Highlights & Insights

  • Elegant formulation via visual in-context generation: Recasting font generation as an inpainting task exploits the context propagation capability of inpainting models for pixel-level style transfer, circumventing the reliance on text descriptions or global features inherent in traditional approaches.
  • Lightweight CMA design: By fusing contextual features with mask information, CMA achieves shape control superior to ControlNet with far fewer parameters, demonstrating that "task-specific information + context-awareness" is more effective than large-scale independent control networks.
  • Training-free Attention Redirection: Manipulating the attention matrix at inference time resolves both hallucination and region-level style control, and is transferable to other generation tasks requiring region-specific control.
  • ElementFont dataset: Covering 6,000 element types and 19,000 glyphs, the dataset is built through a systematic pipeline (LLM generates element names → DALL·E 3 generates images → SAM segments → GPT quality-checks) and can serve as a standard benchmark for future research.

Limitations & Future Work

  • The method relies on FLUX.1-Fill as the backbone, resulting in a large model size and potentially slow inference speed.
  • Amorphous elements and object elements require separate LoRA parameters, precluding unified processing.
  • The paper does not provide large-scale quantitative evaluation on complex scripts such as Chinese characters (only qualitative results are shown).
  • Edge Repainting as an optional post-processing step increases pipeline complexity.
  • The ElementFont dataset is generated using DALL·E 3, which may introduce model-specific generation biases.
  • The paper does not evaluate resolution limitations or per-glyph inference time.
  • vs.
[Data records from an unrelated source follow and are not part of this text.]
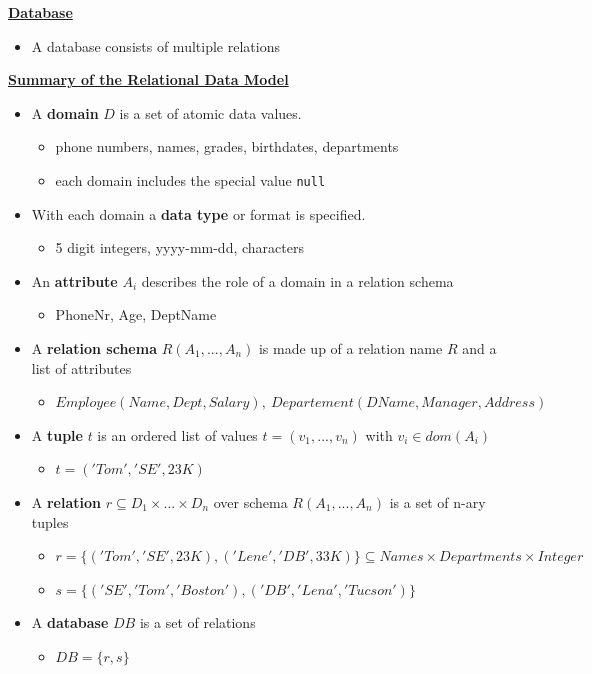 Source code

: \textbf{\underline{Database}}
\begin{itemize}
    \item A database consists of multiple relations
\end{itemize}

\textbf{\underline{Summary of the Relational Data Model}}
\begin{itemize}
    \item A \textbf{domain} $D$ is a set of atomic data values.
    \begin{itemize}
        \item phone numbers, names, grades, birthdates, departments
        \item each domain includes the special value \texttt{null}
    \end{itemize}
    \item With each domain a \textbf{data type} or format is specified.
    \begin{itemize}
        \item 5 digit integers, yyyy-mm-dd, characters
    \end{itemize}
    \item An \textbf{attribute} $A_i$ describes the role of a domain in a relation schema
    \begin{itemize}
        \item PhoneNr, Age, DeptName
    \end{itemize}
    \item A \textbf{relation schema} $R(A_1,...,A_n)$ is made up of a relation name $R$ and a list of attributes
    \begin{itemize}
        \item $Employee(Name,Dept,Salary),\ Departement(DName, Manager, Address)$
    \end{itemize}
    \item A \textbf{tuple} $t$ is an ordered list of values $t=(v_1,...,v_n)$ with $v_i \in dom(A_i)$
    \begin{itemize}
        \item $t=('Tom','SE',23K)$
    \end{itemize}
    \item A \textbf{relation} $r\subseteq D_1 \times ... \times D_n$ over schema $R(A_1,...,A_n)$ is a set of n-ary tuples
    \begin{itemize}
        \item $r= \{('Tom','SE',23K),('Lene','DB',33K)\}\subseteq Names \times Departments \times Integer$
        \item $s=\{('SE', 'Tom','Boston'),('DB','Lena','Tucson')\}$
    \end{itemize}
    \item A \textbf{database} $DB$ is a set of relations
    \begin{itemize}
        \item $DB=\{r,s\}$
    \end{itemize}
\end{itemize}


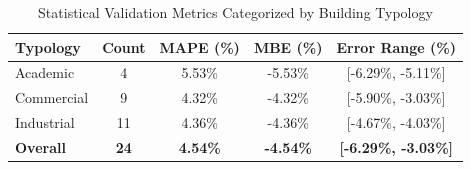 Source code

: \begin{table}[t]
\centering
\caption{Statistical Validation Metrics Categorized by Building Typology}
\label{tab:error_metrics}
\footnotesize
\setlength{\tabcolsep}{3.0pt}
\begin{tabular}{lcccc}
\toprule
\textbf{Typology} & \textbf{Count} & \textbf{MAPE (\%)} & \textbf{MBE (\%)} & \textbf{Error Range (\%)} \\
\midrule
Academic & 4 & 5.53\% & -5.53\% & [-6.29\%, -5.11\%] \\
Commercial & 9 & 4.32\% & -4.32\% & [-5.90\%, -3.03\%] \\
Industrial & 11 & 4.36\% & -4.36\% & [-4.67\%, -4.03\%] \\
\midrule
\textbf{Overall} & \textbf{24} & \textbf{4.54\%} & \textbf{-4.54\%} & \textbf{[-6.29\%, -3.03\%]} \\
\bottomrule
\end{tabular}
\end{table} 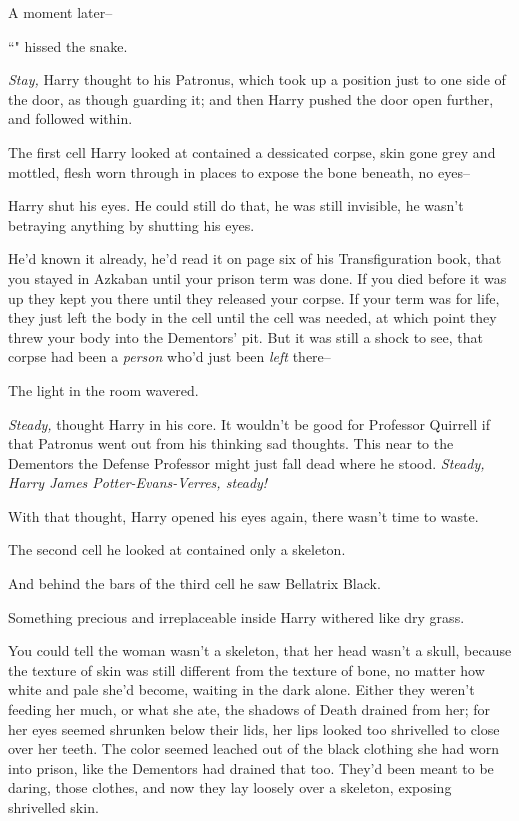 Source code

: A moment later\---

``" hissed the snake.

\emph{Stay,} Harry thought to his Patronus, which took up a position just to one side of the door, as though guarding it; and then Harry pushed the door open further, and followed within.

The first cell Harry looked at contained a dessicated corpse, skin gone grey and mottled, flesh worn through in places to expose the bone beneath, no eyes\---

Harry shut his eyes. He could still do that, he was still invisible, he wasn't betraying anything by shutting his eyes.

He'd known it already, he'd read it on page six of his Transfiguration book, that you stayed in Azkaban until your prison term was done. If you died before it was up they kept you there until they released your corpse. If your term was for life, they just left the body in the cell until the cell was needed, at which point they threw your body into the Dementors' pit. But it was still a shock to see, that corpse had been a \emph{person} who'd just been \emph{left} there\---

The light in the room wavered.

\emph{Steady,} thought Harry in his core. It wouldn't be good for Professor Quirrell if that Patronus went out from his thinking sad thoughts. This near to the Dementors the Defense Professor might just fall dead where he stood. \emph{Steady, Harry James Potter-Evans-Verres, steady!}

With that thought, Harry opened his eyes again, there wasn't time to waste.

The second cell he looked at contained only a skeleton.

And behind the bars of the third cell he saw Bellatrix Black.

Something precious and irreplaceable inside Harry withered like dry grass.

You could tell the woman wasn't a skeleton, that her head wasn't a skull, because the texture of skin was still different from the texture of bone, no matter how white and pale she'd become, waiting in the dark alone. Either they weren't feeding her much, or what she ate, the shadows of Death drained from her; for her eyes seemed shrunken below their lids, her lips looked too shrivelled to close over her teeth. The color seemed leached out of the black clothing she had worn into prison, like the Dementors had drained that too. They'd been meant to be daring, those clothes, and now they lay loosely over a skeleton, exposing shrivelled skin.

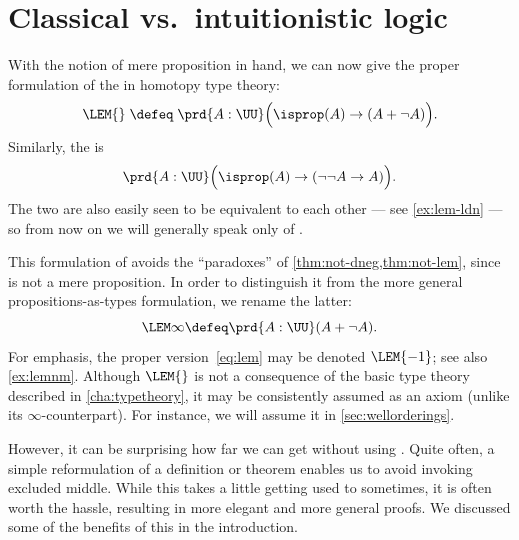 \section{Classical vs.\ intuitionistic logic}
\label{sec:intuitionism}

%
%
With the notion of mere proposition in hand, we can now give the proper formulation of the 
%
%
%
in homotopy type theory:
\begin{equation}
  \label{eq:lem}
  \LEM{}\;\defeq\;
  \prd{A:\UU} \Big(\isprop(A) \to (A + \neg A)\Big).
\end{equation}
Similarly, the 
%
%
%
is
\begin{equation}
  \label{eq:ldn}
  \prd{A:\UU} \Big(\isprop(A) \to (\neg\neg A \to A)\Big).
\end{equation}
The two are also easily seen to be equivalent to each other --- see \cref{ex:lem-ldn} --- so from now on we will generally speak only of \LEM{}.

This formulation of \LEM{} avoids the ``paradoxes'' of \cref{thm:not-dneg,thm:not-lem}, since \bool is not a mere proposition.
In order to distinguish it from the more general propositions-as-types formulation, we rename the latter:
\begin{equation*}
  \LEM\infty \defeq \prd{A:\UU} (A + \neg A).
\end{equation*}
For emphasis, the proper version~\eqref{eq:lem}
may be denoted $\LEM{-1}$;
see also \cref{ex:lemnm}.
Although $\LEM{}$
is not a consequence of the basic type theory described in \cref{cha:typetheory}, it may be consistently assumed as an axiom (unlike its $\infty$-counterpart).
For instance, we will assume it in \cref{sec:wellorderings}.

However, it can be surprising how far we can get without using \LEM{}.
Quite often, a simple reformulation of a definition or theorem enables us to avoid invoking excluded middle.
While this takes a little getting used to sometimes, it is often worth the hassle, resulting in more elegant and more general proofs.
We discussed some of the benefits of this in the introduction.

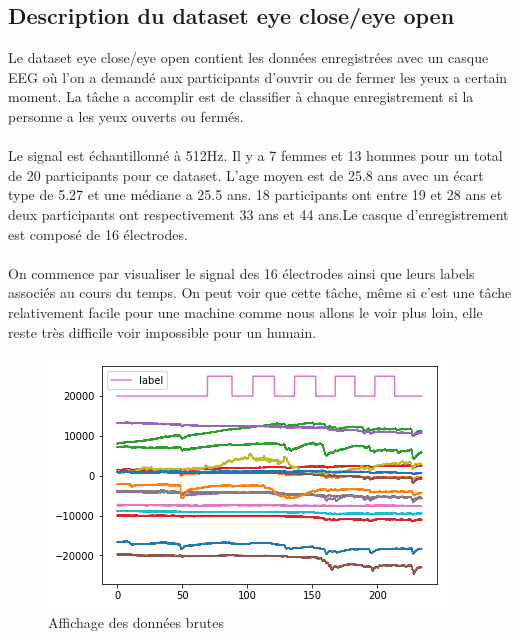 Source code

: \documentclass{article}[12pt]
\begin{document}
\subsection{Description du dataset eye close/eye open}
Le dataset eye close/eye open contient les données enregistrées avec un casque EEG où l'on a demandé aux participants d'ouvrir ou de fermer les yeux a certain moment. La tâche a accomplir est de classifier à chaque enregistrement si la personne a les yeux ouverts ou fermés.\\
\\
Le signal est échantillonné à 512Hz. Il y a 7 femmes et 13 hommes pour un total de 20 participants pour ce dataset. L'age moyen est de 25.8 ans avec un écart type de 5.27 et une médiane a 25.5 ans. 18 participants ont entre 19 et 28 ans et deux participants ont respectivement 33 ans et 44 ans.Le casque d'enregistrement est composé de 16 électrodes.\\
\\
On commence par visualiser le signal des 16 électrodes ainsi que leurs labels associés au cours du temps. On peut voir que cette tâche, même si c'est une tâche relativement facile pour une machine comme nous allons le voir plus loin, elle reste très difficile voir impossible pour un humain.\\
\begin{figure}[H]
\begin{center}
\includegraphics[scale=0.8]{images/donnees_entree.png}
\end{center}
\caption{Affichage des données brutes}
\end{figure}
\end{document}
FontStudio: FontStudio employs a shape-adaptive diffusion model but relies on a Style Adapter that captures only global style; FontCrafter achieves fine-grained control via pixel-space concatenation.
  • vs. Anything2Glyph: Anything2Glyph controls style via text prompts, supporting only coarse-grained object category control with cluttered backgrounds (FID as high as 297.8); FontCrafter uses reference images for precise control (FID reduced to 213.6).
  • vs. IP-Adapter: IP-Adapter injects global features through cross-attention and cannot preserve pixel-level details; the visual in-context strategy directly propagates visual cues in pixel space.

Rating

  • Novelty: ⭐⭐⭐⭐ Applying the context propagation capability of inpainting models to font generation is a novel perspective, though the core technical components are relatively standard.
  • Experimental Thoroughness: ⭐⭐⭐⭐ Comprehensive coverage including main experiments, ablations, user studies, style blending, and generalization experiments.
  • Writing Quality: ⭐⭐⭐⭐ Motivation is clearly articulated, methods are presented intuitively, and the ElementFont dataset construction is described in detail.
  • Value: ⭐⭐⭐⭐ Significant contribution to the artistic font generation field; both the dataset and the method have practical utility.